Finally, Huang et al. [3] used two methodologies (nitrogen balance and degree of hydrolysis) to evaluate the effect of the drying method on the digestibility of amino acids of the black soldier fly (Hermetia illucens L.), without finding major differences in the results of both methods.

4. Insect Meal Digestibility

Table 3 summarises the results obtained on the in vitro protein hydrolysis of insects by various researchers. Large differences are observed, which can be attributed to the method of digestion, the method used to assess digestibility and the species or the developmental stage of the insect [55]. However, despite these differences, the protein digestibility of insects can be considered to be high; most species are between 80% and 90%, and even the larva of the lepidopteran Laniifera cyclades is reported to have 98.9% protein digestibility [51]. Few studies have compared insects with other reference feeds, but those analysed have shown that insects show a similar digestibility to fish meal (84.9% [46]; 85,7% [58]) and are a slightly lower digestibility than soybean meal (95%) [58].
In a study that used crude enzyme extracts from the digestive tracts of ducks, Kovitvadhi et al. [60] compared the in vitro protein digestibility of 17 insect species with fishmeal and soybean meal. The obtained Z. morio, TM, M. domestica, B. mori (pupae), and even the cockroach Periplaneta americana showed similar or higher digestibility than fishmeal or soybean meal. In addition, they found that acid detergent fibre (ADF) was the best predictor of protein digestibility, observing a significant negative correlation between these two parameters. This fact was observed by Marono et al. [63] who argued that the enzymes of monogastric animals are very inefficient at digesting ADF, and for better results, it is very important to obtain the chitin content.
Chitin is a polysaccharide of glucosamine and N-acetylglucosamine containing N in its molecules [6], is embedded in a scleroprotein matrix [70] and is neither degraded nor absorbed in the small intestine [71]. This has two implications: first, chitin may have “anti-nutritional” properties due to its potentially negative effects on protein digestibility [72], and second, there is no exact correlation between crude protein content and biologically available nitrogen [66], as N (used to estimate CP) is a major component of the indigestible cuticle of insects.
Specifically, Ozimek et al. [73] found that the whole dried honeybee contained up to 11% chitin, which in turn contained up to 6.9% N. Furthermore, they concluded that chitin removal improved protein digestibility, amino acid content, protein efficiency ratio and net protein utilisation.
However, although chitin can be considered indigestible, this depends on the enzyme package of the consuming species.
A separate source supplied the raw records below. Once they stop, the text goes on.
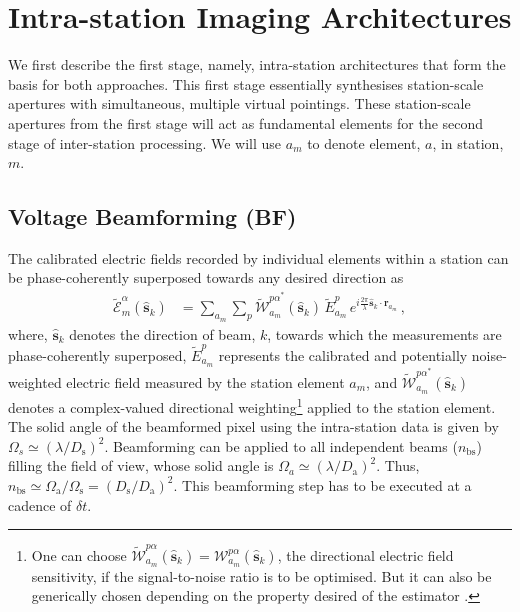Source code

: \documentclass[
  journal=pasa,
  manuscript=article-type,
  year=2020,
  volume=37,
]{cup-journal}
\begin{document}
\begin{figure}
{\label{fig:hybrid-architectures-cost-schematic}}
\end{figure}

\section{Intra-station Imaging Architectures} \label{sec:intra-station-arch}

We first describe the first stage, namely, intra-station architectures that form the basis for both approaches. This first stage essentially synthesises station-scale apertures with simultaneous, multiple virtual pointings. These station-scale apertures from the first stage will act as fundamental elements for the second stage of inter-station processing. We will use $a_m$ to denote element, $a$, in station, $m$.

\subsection{Voltage Beamforming (BF)}

The calibrated electric fields recorded by individual elements within a station can be phase-coherently superposed towards any desired direction as
\begin{align}
    \widetilde{\mathcal{E}}_m^\alpha(\hat{\boldsymbol{s}}_k) &= \sum_{a_m} \sum_p  \widetilde{\mathcal{W}}_{a_m}^{{p\alpha}^*}(\hat{\boldsymbol{s}}_k) \, \widetilde{E}_{a_m}^p \, e^{i\frac{2\pi}{\lambda} \hat{\boldsymbol{s}}_k\cdot\boldsymbol{r}_{a_m}} \, , \label{eqn:intra-station-pol-hol-img-expl}
\end{align}
where, $\hat{\boldsymbol{s}}_k$ denotes the direction of beam, $k$, towards which the measurements are phase-coherently superposed, $\widetilde{E}_{a_m}^{p}$ represents the calibrated and potentially noise-weighted electric field measured by the station element $a_m$, and $\widetilde{\mathcal{W}}_{a_m}^{{p\alpha}^*}(\hat{\boldsymbol{s}}_k)$ denotes a complex-valued directional weighting\footnote{One can choose $\widetilde{\mathcal{W}}_{a_m}^{p\alpha}(\hat{\boldsymbol{s}}_k)=\mathcal{W}_{a_m}^{p\alpha}(\hat{\boldsymbol{s}}_k)$, the directional electric field sensitivity, if the signal-to-noise ratio is to be optimised. But it can also be generically chosen depending on the property desired of the estimator \cite[][]{Morales2011}.} applied to the station element. The solid angle of the beamformed pixel using the intra-station data is given by $\Omega_s \simeq (\lambda/D_\textrm{s})^2$. Beamforming can be applied to all independent beams ($n_\textrm{bs}$) filling the field of view, whose solid angle is $\Omega_a \simeq (\lambda/D_\textrm{a})^2$. Thus, $n_\textrm{bs} \simeq \Omega_\textrm{a}/\Omega_\textrm{s}=(D_\textrm{s}/D_\textrm{a})^2$. This beamforming step has to be executed at a cadence of $\delta t$. 
\end{document}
Thus, several studies have observed that chitin/chitosan can be partially digested in humans due to the presence of chitinolytic enzymes from bacteria located in the gastrointestinal tract [74,75]. Another interesting aspect of chitin from the exoskeleton is that, as suggested by Lee et al. [76] it may have a positive effect on health, as it can stimulate the immune system.
Jayanegara et al. [77] evaluated the effect of decreasing the chitin content of cricket (Gryllus assimilis) through exoskeleton reduction (manual removal of head, legs and wings) or extraction with chemical solvents on digestibility. Despite the significant decrease in chitin with manual removal of the exoskeleton or its disappearance with chemical extraction, these authors did not obtain differences in the in vitro organic matter digestibility. However, it should be noted that the fermentation was carried out in rumen liquid in a first step and pepsin in a second step and that they did not determine the protein digestibility.
In addition to chitin, other processes may influence the hydrolysis of insect proteins, such as the autolysis observed by Yi et al. [30] who found a high content of initial NH2-free groups in insects. This may be a consequence of the action of insect digestive peptidases in their own body.
It should also be noted in Table 3 that different studies involving the same species, such as Kovitvadhi et al. [60], Marono et al. [63] (TM and HI) and Poelaert et al. [66] (TM and A. domesticus), have obtained lower values in the in vitro crude protein digestibility (IVCPD). However, these authors also obtained a low digestibility in all the feeds analysed, with soybeans having an IVCPD of 60.8% [65] or 61% [60], while Bosch et al. [58] observed 94.7%.

4.1. Order Blattodea

In general, these species seem to have the lowest digestibility (Table 3), and some species do not reach 80%. According to Bosch et al. [20] the chitin content and sclerotization of their exoskeleton may be the most decisive factor.

4.2. Order Diptera

The most studied diptera are HI and Musca domestica. Both show similar digestibility data with maximums of 89.7% [57] and 93.3% [58], respectively, in their larval stages. In contrast, HI prepupae have 50% of digestibility. This could be explained by the correlation between ADF and chitin. In addition, the proportion of ADF changes according to the life stage of the insect, being higher in the adult stage than in the larvae [60].

4.3. Order Coleoptera

Several studies have found that coleopteran larvae show similar or slightly higher digestibility percentages than dipterans, such as Alphitobius diaperinus, TM and Zophobas morio, with digestibility ranging from 85.0% to 92.5% [31,57,58]. This higher digestibility may be related to the chitin content. Yang et al. [66] found that the adult edible beetle Holotrichia parallela, which has a higher proportion of chitin (10%), shows a lower digestibility (78.3%). On the other hand, Finke [78] estimated a higher chitin content in HI (dipteran) with 5.4% chitin than in TM (coleopteran), which contains only 2.8% chitin.

4.4. Order Lepidoptera

Lepidoptera larvae are one of the groups with the highest digestibility, above 90%. Cirina butyrospermi was the only exception, with approximately 82% digestibility obtained with the pH-stat method, while the nitrogen balance method was used for the other lepidoptera species.

4.5. Order Orthoptera

Similar to the other groups, studies on the digestibility of Orthoptera species are scarce. A. domesticus has a high digestibility, with 85.3% [50] being the lowest and 91.7% [58] the highest. Ndiritu et al. [50] only performed the gastric phase. The other orthoptera analysed did not show digestibility lower than 82.3%.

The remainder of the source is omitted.